Manchester United fans had to wait a while to see Ruud van Nistelrooy in red. But it didn’t take long for them to realise it was worth every minute.

Van Nistelrooy’s Manchester United debut was supposed to come long before August 2001. The Dutchman was meant to arrive a full year earlier, only for fitness concerns to delay the move and an agonising cruciate injury in training to almost scupper it altogether.

Thankfully, for United and for Van Nistelrooy, it was ultimately a mere bump in the road. When he did finally arrive, he was determined to make up for lost time.

“Strikers are always going to cost a lot these days, but if you can get one who is not only top class but still only 24, it’s even better,” Alex Ferguson said when the Netherlands international joined from PSV Eindhoven, suggesting his presence could ensure United were set for “four or five years”.

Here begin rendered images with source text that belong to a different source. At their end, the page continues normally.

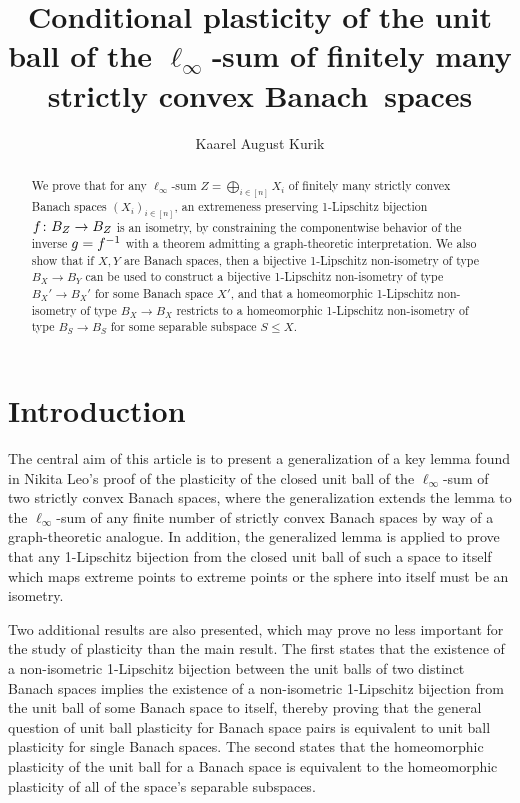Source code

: \documentclass{amsart}
\title[Conditional plasticity]{Conditional plasticity of the unit ball of the \(\ell_\infty\)‑sum of finitely many strictly convex Banach~spaces}
\author{Kaarel August Kurik}
\date{}
\theoremstyle{definition}
\begin{document}
\begin{abstract}
    We prove that for any $\ell_\infty$-sum $Z = \bigoplus_{i \in [n]} X_i$ of finitely many strictly
    convex Banach spaces $(X_i)_{i \in [n]}$, an extremeness preserving 1-Lipschitz bijection
    $f\colon B_Z \to B_Z$ is an isometry, by constraining the componentwise behavior of the inverse
    $g=f^{-1}$ with a theorem admitting a graph-theoretic interpretation.
    We also show that if $X, Y$ are Banach spaces, then a bijective 1-Lipschitz non-isometry of
    type $B_X \to B_Y$ can be used to construct a bijective 1-Lipschitz non-isometry of type
    $B_X' \to B_X'$ for some Banach space $X'$, and that a homeomorphic 1-Lipschitz non-isometry of
    type $B_X \to B_X$ restricts to a homeomorphic 1-Lipschitz non-isometry of type
    $B_S \to B_S$ for some separable subspace $S \leq X$.
\end{abstract}

\maketitle

\section{Introduction}

The central aim of this article is to present a generalization of a key lemma
found in Nikita Leo's proof of the plasticity of the closed unit ball of
the $\ell_\infty$-sum of two strictly convex Banach spaces, where the generalization
extends the lemma to the $\ell_\infty$-sum of any finite number of strictly convex Banach
spaces by way of a graph-theoretic analogue. In addition, the generalized lemma is applied to prove that any 1-Lipschitz bijection from
the closed unit ball of such a space to itself
which maps extreme points to extreme points
or the sphere into itself must be an isometry.

Two additional results are also presented, which may prove no less important for the study of plasticity than the main result. The first states that the existence of a non-isometric 1-Lipschitz bijection between the unit balls of two distinct Banach spaces implies the existence of a non-isometric 1-Lipschitz bijection from the unit ball of some Banach space to itself, thereby proving that the general question of unit ball plasticity for Banach space pairs is equivalent to unit ball plasticity for single Banach spaces. The second states that the homeomorphic plasticity of the unit ball for a Banach space is equivalent to the homeomorphic plasticity of all of the space's separable subspaces.
\end{document}
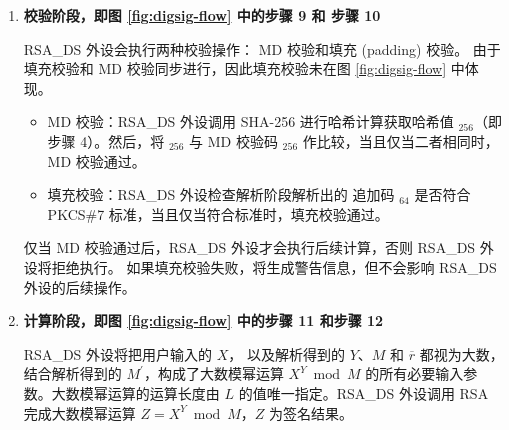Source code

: \documentclass[main\_\_CN.tex]{subfiles}
\begin{document}
\begin{enumerate}
    \item {\bfseries 校验阶段，即图 \ref{fig:digsig-flow} 中的步骤 9 和 步骤 10}

        RSA\_DS 外设会执行两种校验操作： MD 校验和填充 (padding) 校验。
        由于填充校验和 MD 校验同步进行，因此填充校验未在图 \ref{fig:digsig-flow} 中体现。


        \begin{itemize}

            \item MD 校验：RSA\_DS 外设调用 SHA-256 进行哈希计算获取哈希值 \begin{math}[CALC\_MD]_{256}\end{math}（即步骤 4）。然后，将 \begin{math}[CALC\_MD]_{256}\end{math} 与 MD 校验码 \begin{math}[MD]_{256}\end{math} 作比较，当且仅当二者相同时，MD 校验通过。

            \item 填充校验：RSA\_DS 外设检查解析阶段解析出的 追加码 \begin{math}[\beta]_{64} \end{math} 是否符合 PKCS\#7 标准，当且仅当符合标准时，填充校验通过。

        \end{itemize}

        仅当 MD 校验通过后，RSA\_DS 外设才会执行后续计算，否则 RSA\_DS 外设将拒绝执行。
        如果填充校验失败，将生成警告信息，但不会影响 RSA\_DS 外设的后续操作。

    \item {\bfseries 计算阶段，即图 \ref{fig:digsig-flow} 中的步骤 11 和步骤 12}

        RSA\_DS 外设将把用户输入的 \begin{math}X\end{math}，
        以及解析得到的 \begin{math}Y\end{math}、\begin{math}M\end{math} 和 \begin{math}\overline{r}\end{math} 都视为大数，结合解析得到的 \begin{math}M^{\prime}\end{math}，构成了大数模幂运算 \begin{math} X^{Y} \bmod M\end{math} 的所有必要输入参数。大数模幂运算的运算长度由 \begin{math}L\end{math} 的值唯一指定。RSA\_DS 外设调用 RSA 完成大数模幂运算 \begin{math}Z = X^{Y} \bmod M\end{math}，\begin{math}Z\end{math} 为签名结果。

\end{enumerate}
\end{document}
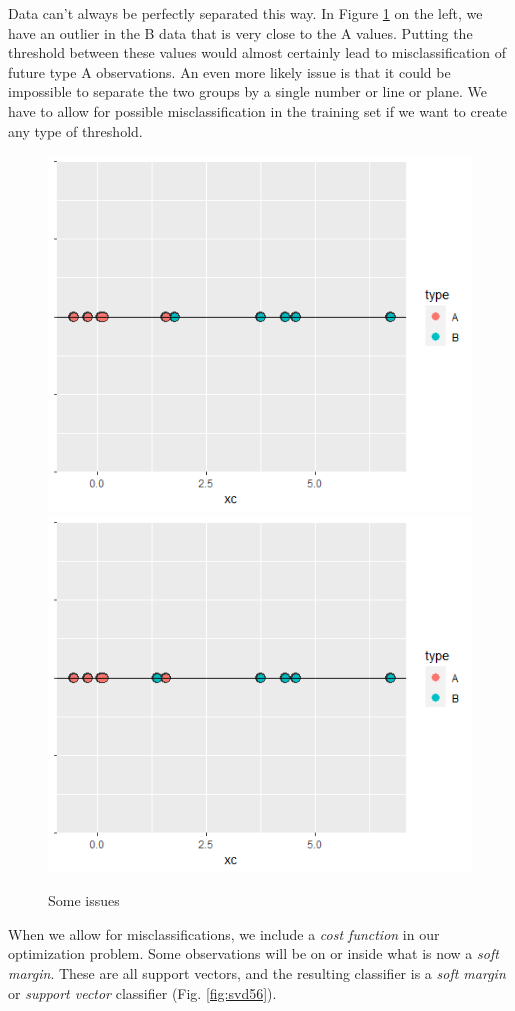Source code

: \documentclass[
]{book}
\theoremstyle{definition}
\theoremstyle{definition}
\theoremstyle{definition}
\theoremstyle{definition}
\theoremstyle{remark}
\begin{document}
Data can't always be perfectly separated this way. In Figure \ref{fig:svdb1} on the left, we have an outlier in the B data that is very close to the A values. Putting the threshold between these values would almost certainly lead to misclassification of future type A observations. An even more likely issue is that it could be impossible to separate the two groups by a single number or line or plane. We have to allow for possible misclassification in the training set if we want to create any type of threshold.

\begin{figure}

{\centering \includegraphics[width=0.4\linewidth]{images/svdb1} \includegraphics[width=0.4\linewidth]{images/svdb2} 

}

\caption{Some issues}\label{fig:svdb1}
\end{figure}

When we allow for misclassifications, we include a \emph{cost function} in our optimization problem. Some observations will be on or inside what is now a \emph{soft margin}. These are all support vectors, and the resulting classifier is a \emph{soft margin} or \emph{support vector} classifier (Fig. \ref{fig:svd56}).
\end{document}
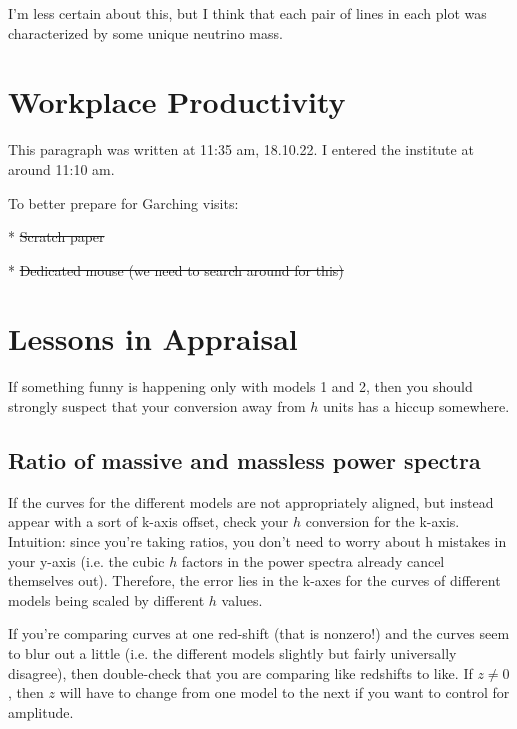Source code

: \documentclass[11pt]{article}
\begin{document}
I'm less certain about this, but I think that each pair of lines in each plot
was characterized by some unique neutrino mass.





\section{Workplace Productivity}

This paragraph was written at 11:35 am, 18.10.22. I entered the institute at
around 11:10 am.

To better prepare for Garching visits:

* \sout{Scratch paper}

* \sout{Dedicated mouse (we need to search around for this)}

\section{Lessons in Appraisal}

    If something funny is happening only with models 1 and 2, then you should
    strongly suspect that your conversion away from $h$ units has a hiccup
    somewhere.

    \subsection{Ratio of massive and massless power spectra}

        If the curves for the different models are not appropriately aligned,
        but instead appear with a sort of k-axis offset, check your $h$
        conversion for the k-axis. Intuition: since you're taking ratios, you
        don't need to worry about h mistakes in your y-axis (i.e. the cubic
        $h$ factors in the power spectra already cancel themselves out).
        Therefore, the error lies in the k-axes for the curves of different
        models being scaled by different $h$ values.

        If you're comparing curves at one red-shift (that is nonzero!) and the
        curves seem to blur out a little (i.e. the different models slightly
        but fairly universally disagree), then double-check that you are
        comparing like redshifts to like. If $z \neq 0$, then $z$ will have
        to change from one model to the next if you want to control for
        amplitude.
\end{document}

In the end, that prediction proved bang on the money, with Van Nistelrooy moving on to Real Madrid in 2006 after 150 goals in 219 United games.

And it all began with a lightning-fast start against Fulham.

The context

United were reigning league champions when Van Nistelrooy arrived, having wrapped up a third straight title with five games to spare. In one sense, they didn’t need another big-money star, but Ferguson was looking to the future.

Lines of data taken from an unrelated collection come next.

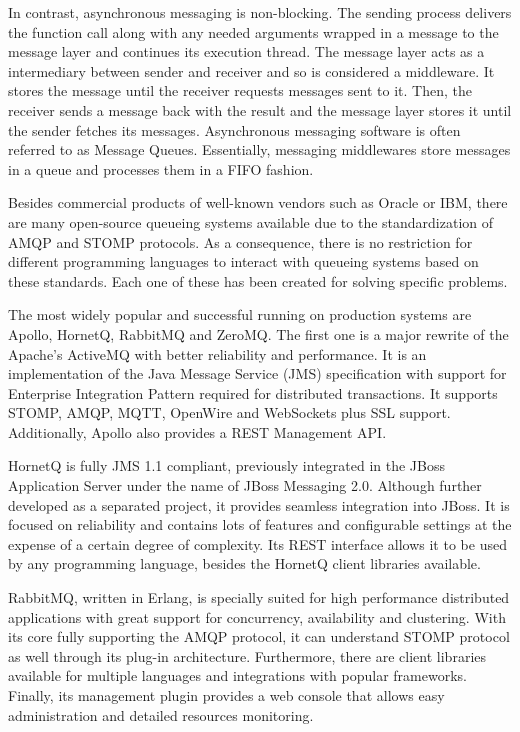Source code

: In contrast, asynchronous messaging is non-blocking. The sending process delivers the function call along with any needed arguments wrapped in a message to the message layer and continues its execution thread. The message layer acts as a intermediary between sender and receiver and so is considered a middleware. It stores the message until the receiver requests messages sent to it. Then, the receiver sends a message back with the result and the message layer stores it until the sender fetches its messages. Asynchronous messaging software is often referred to as Message Queues. Essentially, messaging middlewares store messages in a queue and processes them in a FIFO fashion.

Besides commercial products of well-known vendors such as Oracle or IBM, there are many open-source queueing systems available \cite{queues} due to the standardization of AMQP and STOMP protocols. As a consequence, there is no restriction for different programming languages to interact with queueing systems based on these standards. Each one of these has been created for solving specific problems.

The most widely popular and successful running on production systems are Apollo, HornetQ, RabbitMQ and ZeroMQ. The first one is a major rewrite of the Apache's ActiveMQ with better reliability and performance. It is an implementation of the Java Message Service (JMS) specification with support for Enterprise Integration Pattern required for distributed transactions. It supports STOMP, AMQP, MQTT, OpenWire and WebSockets plus SSL support. Additionally, Apollo also provides a REST Management API.

HornetQ is fully JMS 1.1 compliant, previously integrated in the JBoss Application Server under the name of JBoss Messaging 2.0. Although further developed as a separated project, it provides seamless integration into JBoss. It is focused on reliability and contains lots of features and configurable settings at the expense of a certain degree of complexity. Its REST interface allows it to be used by any programming language, besides the HornetQ client libraries available.

RabbitMQ, written in Erlang, is specially suited for high performance distributed applications with great support for concurrency, availability and clustering. With its core fully supporting the AMQP protocol, it can understand STOMP protocol as well through its plug-in architecture. Furthermore, there are client libraries available for multiple languages and integrations with popular frameworks. Finally, its management plugin provides a web console that allows easy administration and detailed resources monitoring.

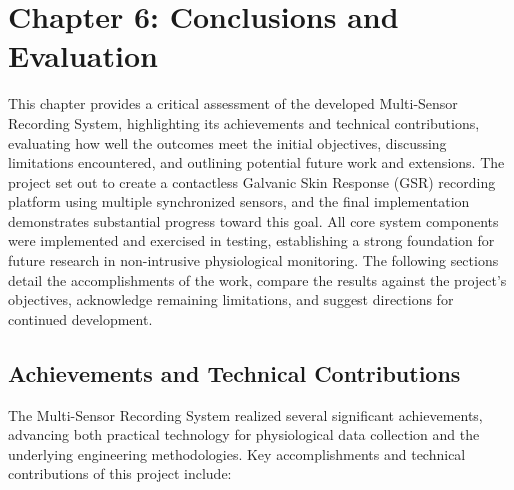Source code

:\label{chap:6} \chapter{Chapter 6: Conclusions and Evaluation}

This chapter provides a critical assessment of the developed Multi-Sensor Recording System, highlighting its achievements and technical contributions, evaluating how well the outcomes meet the initial objectives, discussing limitations encountered, and outlining potential future work and extensions. The project set out to create a contactless Galvanic Skin Response (GSR) recording platform using multiple synchronized sensors, and the final implementation demonstrates substantial progress toward this goal. All core system components were implemented and exercised in testing, establishing a strong foundation for future research in non-intrusive physiological monitoring. The following sections detail the accomplishments of the work, compare the results against the project's objectives, acknowledge remaining limitations, and suggest directions for continued development.

\section{Achievements and Technical Contributions}

The Multi-Sensor Recording System realized several significant achievements, advancing both practical technology for physiological data collection and the underlying engineering methodologies. Key accomplishments and technical contributions of this project include:

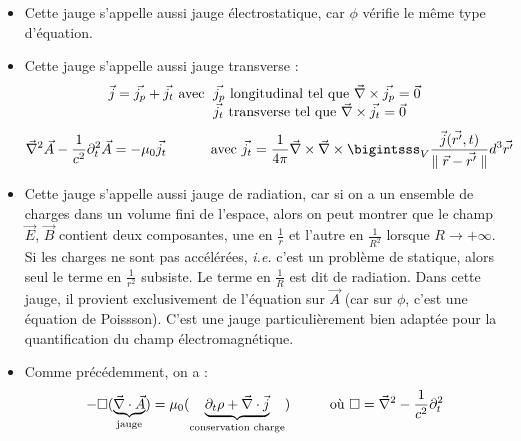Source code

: 	
	\begin{remarks}\hspace{1pt}
		\begin{itemize}
			\item Cette jauge s'appelle aussi jauge électrostatique, car $\phi$ vérifie le même type d'équation.
			\item Cette jauge s'appelle aussi jauge transverse :
$$
	\begin{array}{r@{\;}l}
					\vec{j}=\vec{j_p}+\vec{j_t} \text{ avec }&\vec{j_p} \text{ longitudinal tel que } \nab\times\vec{j_p}=\vec{0}\\
					&\vec{j_t} \text{ transverse tel que } \nab\times\vec{j_t}=\vec{0}
	\end{array}
$$
$$
			\nab^2\vec{A}-\frac{1}{c^2}\partial_t^2\vec{A}=-\mu_0\vec{j_t}\\
			\text{\hspace{1cm} avec }\vec{j_t}=\frac{1}{4\pi}\nab\times\nab\times\bigintsss_V\frac{\vec{j}(\vec{r'},t)}{\parallel\vec{r}-\vec{r'}\parallel}d^3\vec{r'}
$$
			\item {\txt Cette jauge s'appelle aussi jauge de radiation, car si on a un ensemble de charges dans un volume fini de l'espace, alors on peut montrer que le champ $\vec{E}$, $\vec{B}$ contient deux composantes, une en $\frac{1}{r}$ et l'autre en $\frac{1}{R^2}$ lorsque $R\rightarrow+\infty$. Si les charges ne sont pas accélérées, \emph{i.e.} c'est un problème de statique, alors seul le terme en $\frac{1}{r^2}$ subsiste. Le terme en $\frac{1}{R}$ est dit de radiation. Dans cette jauge, il provient exclusivement de l'équation sur $\vec{A}$ (car sur $\phi$, c'est une équation de Poissson). C'est une jauge particulièrement bien adaptée pour la quantification du champ électromagnétique.}
			\item Comme précédemment, on a :
$$
	-\square(\underbrace{\vec{\nabla}\cdot\vec{A}}_{\text{jauge}})=\mu_0(\underbrace{\partial_t\rho+\vec{\nabla}\cdot\vec{j}}_{\text{conservation  charge}})\text{\hspace{1cm}où }\square=\vec{\nabla}^2-\frac{1}{c^2}\partial_t^2
$$
		\end{itemize}
	\end{remarks}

Teddy Sheringham was the only United player to notch more than 10 league goals in the title win and was allowed to leave shortly after his 35th birthday. Andy Cole was moved on a few months later, making Van Nistelrooy very much the main man. It’s a good job he got off to a flyer, then.

Newly-promoted and newly-minted Fulham presented a potential banana-skin on the opening weekend, but United’s new recruit didn’t exactly go into the game off a standing start.

Van Nistelrooy had already netted in the Community Shield and in an August friendly for the Netherlands against England, and he was reunited with international colleague Edwin van der Sar when the Cottagers visited Old Trafford.

With Van der Sar joining from Juventus and the lethal Louis Saha keen to add to the 32 goals he scored in Fulham’s promotion campaign, Van Nistelrooy proved more important than some might have imagined that afternoon.

Saha had already scored twice, either side of a trademark David Beckham free-kick, when Van Nistelrooy struck for the first time.

It was the sort of goal we’d soon grow accustomed to seeing from the Dutch international: he was inside the area, of course – that would be a common theme in its own right – but it also involved him popping up right at the moment he wasn’t supposed to be able to.

At every moment in the ball’s path over from the boot of Andy Cole, Van der Sar looked like the favourite to reach the ball first. Even as Van Nistelrooy beats his compatriot to the ball, toeing it goalwards and just out of reach of the backtracking defenders, you half expect Fulham’s goalkeeper to emerge with the ball in his hands.

It’s something we would become accustomed to during Van Nistelrooy’s five years at Old Trafford. Opponents could ruffle feathers and even lead at the Theatre of Dreams, but any hope or comfort would soon be snatched away.

Twenty-one of Van Nistelrooy’s 35 goals in that first season came at home, including a hat-trick against Southampton, while the figure was 28 from 44 as he helped United reclaim the title in 2002-03 after ending the previous campaign empty-handed.

Van Nistelrooy’s second against Fulham, the eventual winner, was perhaps even more on-brand: a smashed finish from point-blank range after the ball broke to him.

A player scoring one tap-in like that can be written off as a lucky break, but when someone repeatedly finds himself in the perfect position to convert similar chances you have to accept it’s probably not just chance.

“We squeezed through simply because Van Nistelrooy made a goal out of nothing,” Ferguson said after the game, and that would prove the case many a time in the next few seasons.

Eleven of his goals in his first season gave United the lead in the game in question, while that figure would rise to 18 in 2002-03. United might not have dominated in terms of trophies during his spell, but that was hardly Van Nistelrooy’s fault.

Among the go-ahead strikes in his second season was another effort against Fulham at home, though he’d go one better than his debut, scoring all three in a 3-0 win and following his deadlock-breaking penalty with arguably the best goal of his United career.

When Manchester United signed Ruud van Nistelrooy, they hoped to get a player capable of scoring difference-making goals for years to come.

The trophies might not have come quite as frequently as planned, but it’s hard to argue he didn’t live up to expectations.